**WORK ITEM**
Could you write out the records exactly as they are given?

**SUPPLIED MATERIAL**
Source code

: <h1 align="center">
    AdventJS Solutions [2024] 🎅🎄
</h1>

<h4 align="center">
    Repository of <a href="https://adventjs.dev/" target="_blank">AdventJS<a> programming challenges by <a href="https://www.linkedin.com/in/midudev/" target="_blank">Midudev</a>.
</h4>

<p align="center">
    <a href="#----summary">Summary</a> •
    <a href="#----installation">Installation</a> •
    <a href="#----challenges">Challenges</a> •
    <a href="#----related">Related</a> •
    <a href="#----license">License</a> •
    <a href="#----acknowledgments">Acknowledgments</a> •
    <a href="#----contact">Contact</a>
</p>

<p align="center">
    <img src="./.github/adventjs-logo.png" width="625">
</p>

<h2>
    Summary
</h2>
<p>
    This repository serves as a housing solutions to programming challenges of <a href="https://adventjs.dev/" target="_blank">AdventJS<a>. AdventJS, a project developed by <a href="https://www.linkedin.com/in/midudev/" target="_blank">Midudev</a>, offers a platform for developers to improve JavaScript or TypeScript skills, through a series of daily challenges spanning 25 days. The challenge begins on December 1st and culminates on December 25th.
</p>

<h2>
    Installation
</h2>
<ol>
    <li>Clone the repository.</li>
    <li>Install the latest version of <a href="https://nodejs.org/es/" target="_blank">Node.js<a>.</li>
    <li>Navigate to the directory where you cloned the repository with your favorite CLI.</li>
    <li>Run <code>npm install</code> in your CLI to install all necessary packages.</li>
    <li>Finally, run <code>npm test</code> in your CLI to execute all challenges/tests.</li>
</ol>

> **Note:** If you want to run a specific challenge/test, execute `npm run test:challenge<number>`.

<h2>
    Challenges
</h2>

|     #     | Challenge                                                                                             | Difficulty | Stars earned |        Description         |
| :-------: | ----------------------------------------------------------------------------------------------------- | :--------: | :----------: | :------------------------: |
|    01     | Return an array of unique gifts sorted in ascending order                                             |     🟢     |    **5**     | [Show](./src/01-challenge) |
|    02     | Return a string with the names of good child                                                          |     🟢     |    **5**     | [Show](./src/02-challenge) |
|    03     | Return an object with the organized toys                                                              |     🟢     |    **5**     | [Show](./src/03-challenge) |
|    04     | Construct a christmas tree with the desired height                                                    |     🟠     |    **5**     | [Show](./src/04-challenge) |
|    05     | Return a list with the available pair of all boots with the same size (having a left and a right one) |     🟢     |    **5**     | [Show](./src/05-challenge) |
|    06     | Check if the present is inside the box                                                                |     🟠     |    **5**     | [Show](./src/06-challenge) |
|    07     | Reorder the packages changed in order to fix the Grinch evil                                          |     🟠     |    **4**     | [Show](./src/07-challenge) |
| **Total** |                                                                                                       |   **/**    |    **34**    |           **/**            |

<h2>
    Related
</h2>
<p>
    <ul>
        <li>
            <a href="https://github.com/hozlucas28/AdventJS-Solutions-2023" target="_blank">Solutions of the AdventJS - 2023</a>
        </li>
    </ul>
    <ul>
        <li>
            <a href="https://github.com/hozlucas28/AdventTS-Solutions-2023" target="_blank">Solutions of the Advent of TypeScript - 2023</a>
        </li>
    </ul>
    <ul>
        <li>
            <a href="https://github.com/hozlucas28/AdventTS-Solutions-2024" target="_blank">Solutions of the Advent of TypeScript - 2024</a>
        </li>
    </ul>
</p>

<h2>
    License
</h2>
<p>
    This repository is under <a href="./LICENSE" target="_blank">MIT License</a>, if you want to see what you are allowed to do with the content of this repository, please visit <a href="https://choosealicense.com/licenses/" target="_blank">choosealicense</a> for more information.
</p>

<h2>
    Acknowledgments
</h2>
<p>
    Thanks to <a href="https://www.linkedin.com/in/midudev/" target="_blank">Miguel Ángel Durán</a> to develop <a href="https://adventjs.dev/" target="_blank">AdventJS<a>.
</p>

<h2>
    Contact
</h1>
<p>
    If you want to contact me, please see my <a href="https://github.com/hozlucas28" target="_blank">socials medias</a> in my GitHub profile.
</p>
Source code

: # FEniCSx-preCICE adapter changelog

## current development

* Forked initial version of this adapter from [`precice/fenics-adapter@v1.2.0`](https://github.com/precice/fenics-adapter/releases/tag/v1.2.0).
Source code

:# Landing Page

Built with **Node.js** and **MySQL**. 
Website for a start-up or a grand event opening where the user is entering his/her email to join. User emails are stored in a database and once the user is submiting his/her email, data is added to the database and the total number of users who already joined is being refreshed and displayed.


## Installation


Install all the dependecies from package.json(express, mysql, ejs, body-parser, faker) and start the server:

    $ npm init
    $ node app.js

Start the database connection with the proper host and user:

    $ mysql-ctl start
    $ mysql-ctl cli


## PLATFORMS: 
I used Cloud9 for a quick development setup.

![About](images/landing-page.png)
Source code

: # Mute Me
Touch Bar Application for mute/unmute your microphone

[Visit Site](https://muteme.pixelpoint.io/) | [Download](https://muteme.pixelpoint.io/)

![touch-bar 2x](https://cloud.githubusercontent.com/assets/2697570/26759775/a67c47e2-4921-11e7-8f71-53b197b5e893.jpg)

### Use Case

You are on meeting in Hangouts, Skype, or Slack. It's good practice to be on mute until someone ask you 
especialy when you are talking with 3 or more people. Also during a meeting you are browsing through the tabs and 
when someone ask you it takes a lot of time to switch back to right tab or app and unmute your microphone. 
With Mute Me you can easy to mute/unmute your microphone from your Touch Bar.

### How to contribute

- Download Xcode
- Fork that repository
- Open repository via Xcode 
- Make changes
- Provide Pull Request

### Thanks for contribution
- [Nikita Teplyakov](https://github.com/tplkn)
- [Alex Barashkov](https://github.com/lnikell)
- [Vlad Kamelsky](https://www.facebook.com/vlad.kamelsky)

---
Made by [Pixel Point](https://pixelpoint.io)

**RESPONSE AREA**
Source code

: <h1 align="center">
    AdventJS Solutions [2024] 🎅🎄
</h1>

<h4 align="center">
    Repository of <a href="https://adventjs.dev/" target="_blank">AdventJS<a> programming challenges by <a href="https://www.linkedin.com/in/midudev/" target="_blank">Midudev</a>.
</h4>

<p align="center">
    <a href="#----summary">Summary</a> •
    <a href="#----installation">Installation</a> •
    <a href="#----challenges">Challenges</a> •
    <a href="#----related">Related</a> •
    <a href="#----license">License</a> •
    <a href="#----acknowledgments">Acknowledgments</a> •
    <a href="#----contact">Contact</a>
</p>

<p align="center">
    <img src="./.github/adventjs-logo.png" width="625">
</p>

<h2>
    Summary
</h2>
<p>
    This repository serves as a housing solutions to programming challenges of <a href="https://adventjs.dev/" target="_blank">AdventJS<a>. AdventJS, a project developed by <a href="https://www.linkedin.com/in/midudev/" target="_blank">Midudev</a>, offers a platform for developers to improve JavaScript or TypeScript skills, through a series of daily challenges spanning 25 days. The challenge begins on December 1st and culminates on December 25th.
</p>

<h2>
    Installation
</h2>
<ol>
    <li>Clone the repository.</li>
    <li>Install the latest version of <a href="https://nodejs.org/es/" target="_blank">Node.js<a>.</li>
    <li>Navigate to the directory where you cloned the repository with your favorite CLI.</li>
    <li>Run <code>npm install</code> in your CLI to install all necessary packages.</li>
    <li>Finally, run <code>npm test</code> in your CLI to execute all challenges/tests.</li>
</ol>

> **Note:** If you want to run a specific challenge/test, execute `npm run test:challenge<number>`.

<h2>
    Challenges
</h2>

|     #     | Challenge                                                                                             | Difficulty | Stars earned |        Description         |
| :-------: | ----------------------------------------------------------------------------------------------------- | :--------: | :----------: | :------------------------: |
|    01     | Return an array of unique gifts sorted in ascending order                                             |     🟢     |    **5**     | [Show](./src/01-challenge) |
|    02     | Return a string with the names of good child                                                          |     🟢     |    **5**     | [Show](./src/02-challenge) |
|    03     | Return an object with the organized toys                                                              |     🟢     |    **5**     | [Show](./src/03-challenge) |
|    04     | Construct a christmas tree with the desired height                                                    |     🟠     |    **5**     | [Show](./src/04-challenge) |
|    05     | Return a list with the available pair of all boots with the same size (having a left and a right one) |     🟢     |    **5**     | [Show](./src/05-challenge) |
|    06     | Check if the present is inside the box                                                                |     🟠     |    **5**     | [Show](./src/06-challenge) |
|    07     | Reorder the packages changed in order to fix the Grinch evil                                          |     🟠     |    **4**     | [Show](./src/07-challenge) |
| **Total** |                                                                                                       |   **/**    |    **34**    |           **/**            |

<h2>
    Related
</h2>
<p>
    <ul>
        <li>
            <a href="https://github.com/hozlucas28/AdventJS-Solutions-2023" target="_blank">Solutions of the AdventJS - 2023</a>
        </li>
    </ul>
    <ul>
        <li>
            <a href="https://github.com/hozlucas28/AdventTS-Solutions-2023" target="_blank">Solutions of the Advent of TypeScript - 2023</a>
        </li>
    </ul>
    <ul>
        <li>
            <a href="https://github.com/hozlucas28/AdventTS-Solutions-2024" target="_blank">Solutions of the Advent of TypeScript - 2024</a>
        </li>
    </ul>
</p>

<h2>
    License
</h2>
<p>
    This repository is under <a href="./LICENSE" target="_blank">MIT License</a>, if you want to see what you are allowed to do with the content of this repository, please visit <a href="https://choosealicense.com/licenses/" target="_blank">choosealicense</a> for more information.
</p>

<h2>
    Acknowledgments
</h2>
<p>
    Thanks to <a href="https://www.linkedin.com/in/midudev/" target="_blank">Miguel Ángel Durán</a> to develop <a href="https://adventjs.dev/" target="_blank">AdventJS<a>.
</p>

<h2>
    Contact
</h1>
<p>
    If you want to contact me, please see my <a href="https://github.com/hozlucas28" target="_blank">socials medias</a> in my GitHub profile.
</p>
Source code

: # FEniCSx-preCICE adapter changelog

## current development

* Forked initial version of this adapter from [`precice/fenics-adapter@v1.2.0`](https://github.com/precice/fenics-adapter/releases/tag/v1.2.0).
Source code

:# Landing Page

Built with **Node.js** and **MySQL**. 
Website for a start-up or a grand event opening where the user is entering his/her email to join. User emails are stored in a database and once the user is submiting his/her email, data is added to the database and the total number of users who already joined is being refreshed and displayed.


## Installation


Install all the dependecies from package.json(express, mysql, ejs, body-parser, faker) and start the server:

    $ npm init
    $ node app.js

Start the database connection with the proper host and user:

    $ mysql-ctl start
    $ mysql-ctl cli


## PLATFORMS: 
I used Cloud9 for a quick development setup.

![About](images/landing-page.png)
Source code

: # Mute Me
Touch Bar Application for mute/unmute your microphone

[Visit Site](https://muteme.pixelpoint.io/) | [Download](https://muteme.pixelpoint.io/)

![touch-bar 2x](https://cloud.githubusercontent.com/assets/2697570/26759775/a67c47e2-4921-11e7-8f71-53b197b5e893.jpg)

### Use Case

You are on meeting in Hangouts, Skype, or Slack. It's good practice to be on mute until someone ask you 
especialy when you are talking with 3 or more people. Also during a meeting you are browsing through the tabs and 
when someone ask you it takes a lot of time to switch back to right tab or app and unmute your microphone. 
With Mute Me you can easy to mute/unmute your microphone from your Touch Bar.

### How to contribute

- Download Xcode
- Fork that repository
- Open repository via Xcode 
- Make changes
- Provide Pull Request

### Thanks for contribution
- [Nikita Teplyakov](https://github.com/tplkn)
- [Alex Barashkov](https://github.com/lnikell)
- [Vlad Kamelsky](https://www.facebook.com/vlad.kamelsky)

---
Made by [Pixel Point](https://pixelpoint.io)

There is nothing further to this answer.